The drippy nut disease of oak was first described in California in 1967 and, since then, the causal agent has not been reported in any other area. This study describes for the first time in Europe the isolation of Brenneria (Erwinia) quercina from bark canker in addition to drippy bud and drippy nut in Quercus ilex and Q. pyrenaica. The bark canker and drippy bud symptoms were not previously described as caused by this bacterium. No fungal pathogens were associated with any of the symptoms. Physiological and biochemical characterization identified the pathogenic isolates from Spain as belonging to B. quercina, similar to the reference strain CFBP 1266. Fatty acid profiles of the Spanish isolates also were similar to the strain of B. quercina from California.

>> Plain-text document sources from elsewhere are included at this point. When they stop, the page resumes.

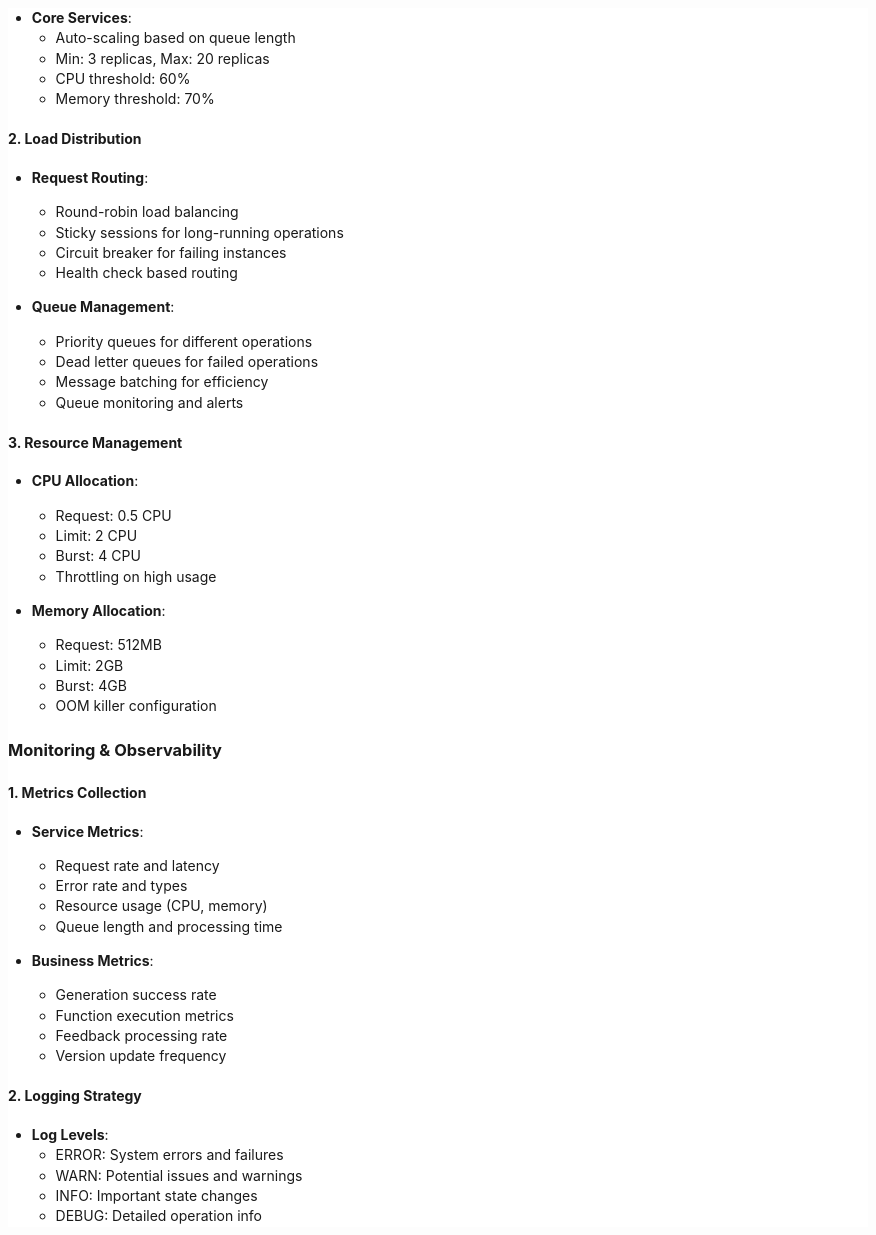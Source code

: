 - **Core Services**:
  - Auto-scaling based on queue length
  - Min: 3 replicas, Max: 20 replicas
  - CPU threshold: 60%
  - Memory threshold: 70%

#### 2. Load Distribution
- **Request Routing**:
  - Round-robin load balancing
  - Sticky sessions for long-running operations
  - Circuit breaker for failing instances
  - Health check based routing

- **Queue Management**:
  - Priority queues for different operations
  - Dead letter queues for failed operations
  - Message batching for efficiency
  - Queue monitoring and alerts

#### 3. Resource Management
- **CPU Allocation**:
  - Request: 0.5 CPU
  - Limit: 2 CPU
  - Burst: 4 CPU
  - Throttling on high usage

- **Memory Allocation**:
  - Request: 512MB
  - Limit: 2GB
  - Burst: 4GB
  - OOM killer configuration

### Monitoring & Observability

#### 1. Metrics Collection
- **Service Metrics**:
  - Request rate and latency
  - Error rate and types
  - Resource usage (CPU, memory)
  - Queue length and processing time

- **Business Metrics**:
  - Generation success rate
  - Function execution metrics
  - Feedback processing rate
  - Version update frequency

#### 2. Logging Strategy
- **Log Levels**:
  - ERROR: System errors and failures
  - WARN: Potential issues and warnings
  - INFO: Important state changes
  - DEBUG: Detailed operation info
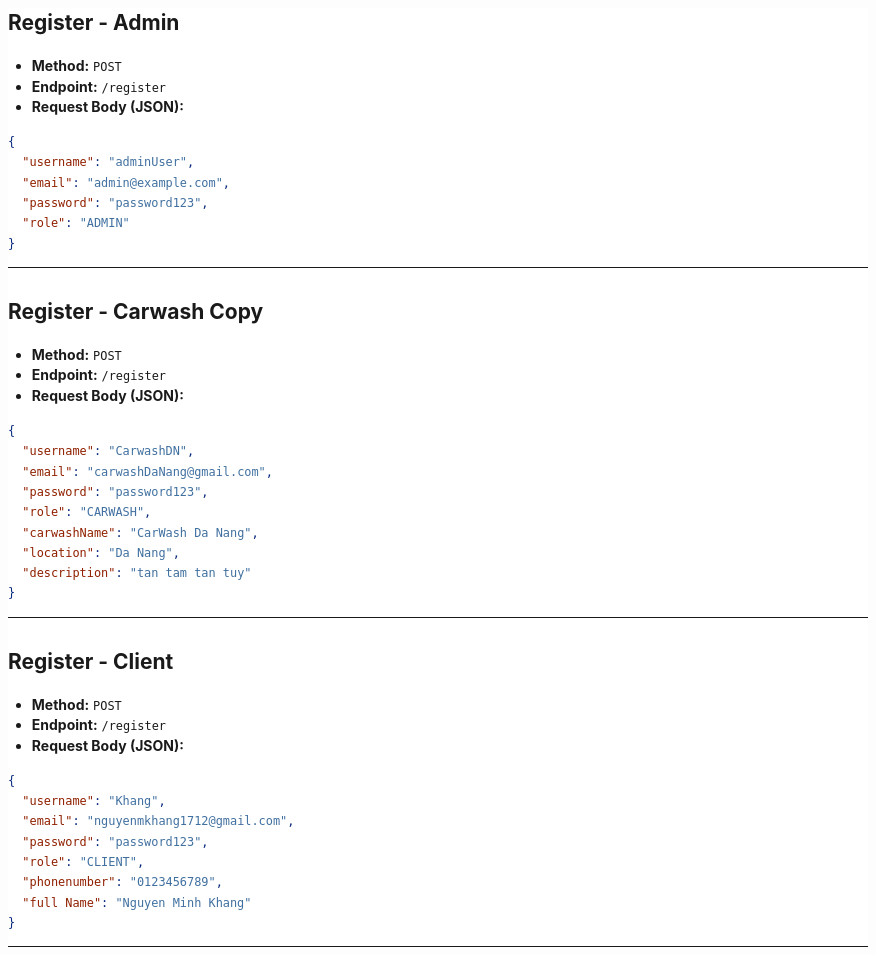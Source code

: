 
## Register - Admin
- **Method:** `POST`
- **Endpoint:** `/register`
- **Request Body (JSON):**
```json
{
  "username": "adminUser",
  "email": "admin@example.com",
  "password": "password123",
  "role": "ADMIN"
}
```

---

## Register - Carwash Copy
- **Method:** `POST`
- **Endpoint:** `/register`
- **Request Body (JSON):**
```json
{
  "username": "CarwashDN",
  "email": "carwashDaNang@gmail.com",
  "password": "password123",
  "role": "CARWASH",
  "carwashName": "CarWash Da Nang",
  "location": "Da Nang",
  "description": "tan tam tan tuy"
}
```


---

## Register - Client
- **Method:** `POST`
- **Endpoint:** `/register`
- **Request Body (JSON):**
```json
{
  "username": "Khang",
  "email": "nguyenmkhang1712@gmail.com",
  "password": "password123",
  "role": "CLIENT",
  "phonenumber": "0123456789",
  "full Name": "Nguyen Minh Khang"
}
```

---
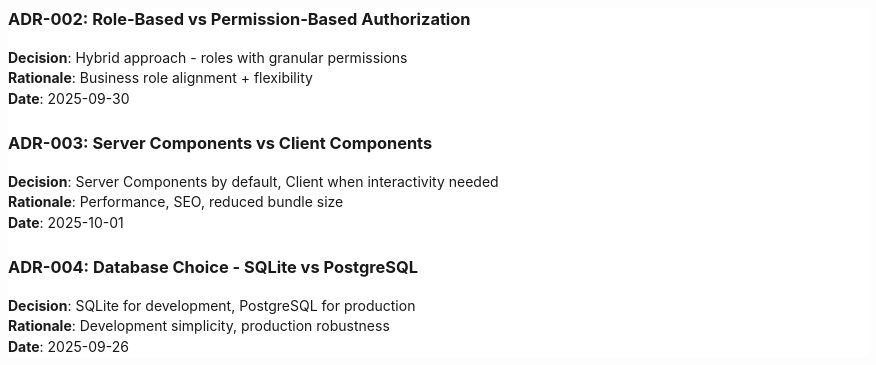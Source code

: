 ### ADR-002: Role-Based vs Permission-Based Authorization  
**Decision**: Hybrid approach - roles with granular permissions  
**Rationale**: Business role alignment + flexibility  
**Date**: 2025-09-30

### ADR-003: Server Components vs Client Components
**Decision**: Server Components by default, Client when interactivity needed  
**Rationale**: Performance, SEO, reduced bundle size  
**Date**: 2025-10-01

### ADR-004: Database Choice - SQLite vs PostgreSQL
**Decision**: SQLite for development, PostgreSQL for production  
**Rationale**: Development simplicity, production robustness  
**Date**: 2025-09-26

Serological analysis by indirect immunofluorescence and enzyme-linked immunosorbent assay using polyclonal antisera against the reference strain of B. quercina and one Spanish oak isolate revealed some antigenic heterogeneity between isolates of different origins. Pathogenicity tests demonstrated that the Spanish isolates were able to reproduce internal symptoms of necrosis and acorn exudation in Q. ilex and Q. pyrenaica and suggest that B. quercina may be associated, among other causes, with the oak decline syndrome affecting Spanish oak forests.

Additional keywords: inoculation, phenotypic, serology.